Using the entries that follow, collect the lines where the word "down" appears.

** Data for the task follows **

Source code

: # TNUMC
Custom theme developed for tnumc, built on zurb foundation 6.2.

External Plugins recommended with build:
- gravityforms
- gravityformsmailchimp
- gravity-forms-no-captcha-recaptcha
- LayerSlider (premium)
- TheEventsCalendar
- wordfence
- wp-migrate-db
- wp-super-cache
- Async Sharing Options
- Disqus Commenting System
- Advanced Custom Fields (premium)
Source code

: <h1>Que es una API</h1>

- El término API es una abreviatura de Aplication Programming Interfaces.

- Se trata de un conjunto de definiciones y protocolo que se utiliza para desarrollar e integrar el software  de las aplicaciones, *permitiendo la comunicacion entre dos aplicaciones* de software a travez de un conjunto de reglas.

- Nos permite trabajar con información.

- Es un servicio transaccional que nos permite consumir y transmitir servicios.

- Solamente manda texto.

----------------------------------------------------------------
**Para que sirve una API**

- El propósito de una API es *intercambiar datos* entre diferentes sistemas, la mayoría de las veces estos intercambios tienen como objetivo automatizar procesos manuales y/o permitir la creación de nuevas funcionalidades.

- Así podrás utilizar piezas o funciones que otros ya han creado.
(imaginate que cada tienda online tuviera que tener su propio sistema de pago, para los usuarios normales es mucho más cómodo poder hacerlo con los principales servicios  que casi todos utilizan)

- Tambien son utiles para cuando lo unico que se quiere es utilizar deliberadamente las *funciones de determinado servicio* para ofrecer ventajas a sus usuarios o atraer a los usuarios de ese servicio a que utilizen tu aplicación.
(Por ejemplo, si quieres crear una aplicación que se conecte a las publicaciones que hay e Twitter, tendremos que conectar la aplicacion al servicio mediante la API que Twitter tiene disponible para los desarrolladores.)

** End of Data for the task **
** Data for the task follows **

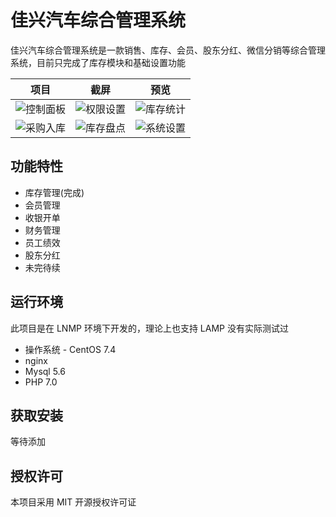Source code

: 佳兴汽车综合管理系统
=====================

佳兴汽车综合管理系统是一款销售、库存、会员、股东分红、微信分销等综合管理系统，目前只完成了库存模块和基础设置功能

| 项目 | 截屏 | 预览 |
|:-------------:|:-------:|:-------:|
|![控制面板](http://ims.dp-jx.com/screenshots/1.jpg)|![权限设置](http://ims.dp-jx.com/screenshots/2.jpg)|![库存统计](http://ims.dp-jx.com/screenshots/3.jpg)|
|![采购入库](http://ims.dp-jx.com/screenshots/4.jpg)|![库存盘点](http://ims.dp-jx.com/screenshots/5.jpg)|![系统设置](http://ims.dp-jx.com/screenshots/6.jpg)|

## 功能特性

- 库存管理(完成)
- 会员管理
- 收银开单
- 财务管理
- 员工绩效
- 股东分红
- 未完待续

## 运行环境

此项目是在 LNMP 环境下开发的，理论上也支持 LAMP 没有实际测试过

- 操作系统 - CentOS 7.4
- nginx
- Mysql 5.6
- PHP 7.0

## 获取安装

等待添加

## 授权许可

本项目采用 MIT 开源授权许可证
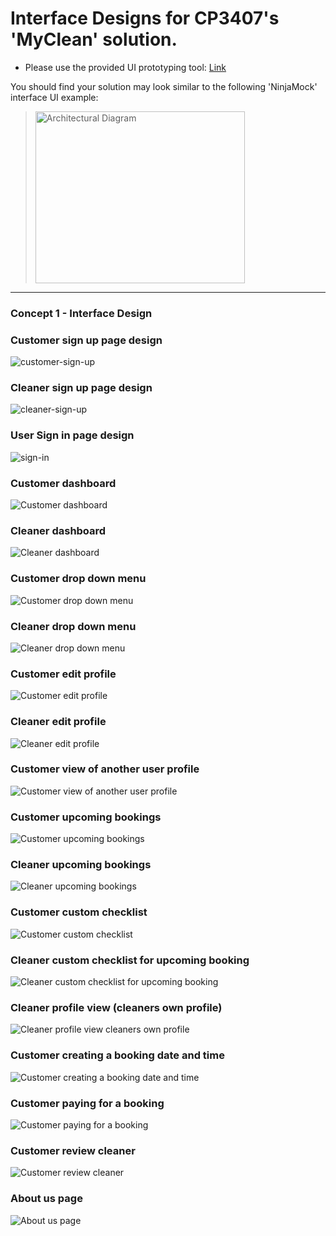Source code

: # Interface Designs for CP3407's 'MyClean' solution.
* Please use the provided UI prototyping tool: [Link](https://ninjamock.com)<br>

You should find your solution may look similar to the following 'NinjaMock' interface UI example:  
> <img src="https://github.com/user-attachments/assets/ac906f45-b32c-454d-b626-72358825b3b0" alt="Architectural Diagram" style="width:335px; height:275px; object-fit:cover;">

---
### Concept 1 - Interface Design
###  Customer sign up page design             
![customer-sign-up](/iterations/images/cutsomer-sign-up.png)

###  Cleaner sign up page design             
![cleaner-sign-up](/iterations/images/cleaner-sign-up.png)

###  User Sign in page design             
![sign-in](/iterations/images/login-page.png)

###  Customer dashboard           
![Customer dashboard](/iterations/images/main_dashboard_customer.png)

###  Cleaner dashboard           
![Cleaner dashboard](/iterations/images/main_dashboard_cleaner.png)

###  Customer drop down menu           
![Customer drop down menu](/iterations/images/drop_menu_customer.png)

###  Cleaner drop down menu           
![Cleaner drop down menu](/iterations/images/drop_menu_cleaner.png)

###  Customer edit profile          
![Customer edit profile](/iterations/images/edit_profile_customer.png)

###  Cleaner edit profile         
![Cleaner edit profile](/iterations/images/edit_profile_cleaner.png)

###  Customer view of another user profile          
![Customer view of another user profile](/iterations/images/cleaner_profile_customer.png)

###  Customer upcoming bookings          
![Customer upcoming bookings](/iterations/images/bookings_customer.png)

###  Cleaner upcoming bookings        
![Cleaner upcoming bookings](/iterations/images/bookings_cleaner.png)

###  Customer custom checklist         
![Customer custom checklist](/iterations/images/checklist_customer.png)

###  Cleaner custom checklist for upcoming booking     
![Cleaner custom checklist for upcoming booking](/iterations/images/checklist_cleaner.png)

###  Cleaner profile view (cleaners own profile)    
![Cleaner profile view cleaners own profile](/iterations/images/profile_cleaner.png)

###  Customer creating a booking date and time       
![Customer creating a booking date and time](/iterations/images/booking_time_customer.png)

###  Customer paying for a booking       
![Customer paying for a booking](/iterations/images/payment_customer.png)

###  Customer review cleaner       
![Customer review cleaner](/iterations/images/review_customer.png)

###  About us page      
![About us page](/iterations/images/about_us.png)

** End of Data for the task **

= Response below =
###  Customer drop down menu           
![Customer drop down menu](/iterations/images/drop_menu_customer.png)
###  Cleaner drop down menu           
![Cleaner drop down menu](/iterations/images/drop_menu_cleaner.png)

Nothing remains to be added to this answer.